Total operating expenses per compensated man-day increased 2.8% to $40.33 during the third quarter of 2008 compared with $39.23 during the same period in 2007. The 4.3% increase in fixed expenses per compensated man-day was primarily due to an increase in salaries and benefits largely attributable to operating inefficiencies at our new La Palma Correctional Center where inmate populations have not yet reached stabilized occupancy levels, as well as general inflationary increases.

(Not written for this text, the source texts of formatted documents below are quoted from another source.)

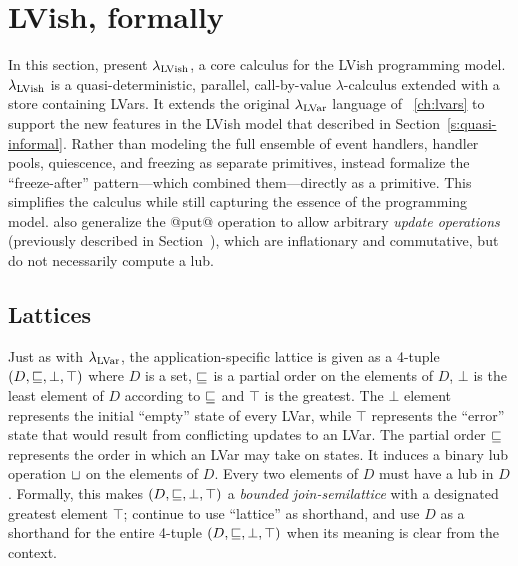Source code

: \section{LVish, formally}\label{s:quasi-formal}

In this section,  present $\lambda_{\textrm{LVish}}$, a core calculus for the
LVish programming model. $\lambda_{\textrm{LVish}}$ is a quasi-deterministic,
parallel, call-by-value $\lambda$-calculus extended with a store
containing LVars.  It extends the original $\lambda_{\textrm{LVar}}$ language of
~\ref{ch:lvars} to support the new features in the LVish model
that  described in Section~\ref{s:quasi-informal}. Rather than
modeling the full ensemble of event handlers, handler pools,
quiescence, and freezing as separate primitives,  instead formalize
the ``freeze-after'' pattern---which combined them---directly as a
primitive.  This simplifies the calculus while still capturing the
essence of the programming model.   also generalize the @put@
operation to allow arbitrary \emph{update operations} (previously
described in
Section~\either{\ref{subsection:lvars-generalizing-from-least-upper-bound-writes}}{\ref{s:lvars-generalizing}}),
which are inflationary and commutative, but do not necessarily compute
a lub.

\subsection{Lattices}

Just as with $\lambda_{\textrm{LVar}}$, the application-specific lattice is given
as a 4-tuple $(D, \sqsubseteq, \bot, \top)$ where $D$ is a set,
$\sqsubseteq$ is a partial order on the elements of $D$, $\bot$ is the
least element of $D$ according to $\sqsubseteq$ and $\top$ is the
greatest.  The $\bot$ element represents the initial ``empty'' state
of every LVar, while $\top$ represents the ``error'' state that would
result from conflicting updates to an LVar.  The partial order
$\sqsubseteq$ represents the order in which an LVar may take on states.
It induces a binary lub operation $ \sqcup $ on the elements of
$D$.  Every two elements of $D$ must have a lub in $D$.  Formally,
this makes $(D, \sqsubseteq, \bot, \top)$ a \emph{bounded
  join-semilattice} with a designated greatest element $\top$; 
continue to use ``lattice'' as shorthand, and  use $D$ as a shorthand
for the entire 4-tuple $(D, \sqsubseteq, \bot, \top)$ when its meaning is
clear from the context.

Near the end of the second quarter of 2008, the California Department of Corrections and Rehabilitation (“CDCR”) suspended the ramp-up of inmate populations at the Tallahatchie County Correctional Facility so that we could comply with certain medical requirements as set forth by a federal medical receiver appointed to oversee the healthcare delivery within the California correctional system. However, we have continued to receive additional inmates from the state of California at certain of our other facilities. During September 2008, we finalized terms of a corrective action plan with the CDCR and the federal medical receiver, and on November 5, 2008 resumed the ramp-up of California inmate populations at the Tallahatchie facility. At September 30, 2008, we housed approximately 5,100 inmates from the state of California at six of our facilities. On November 1, 2008, we were housing 5,512 California inmates at these same facilities.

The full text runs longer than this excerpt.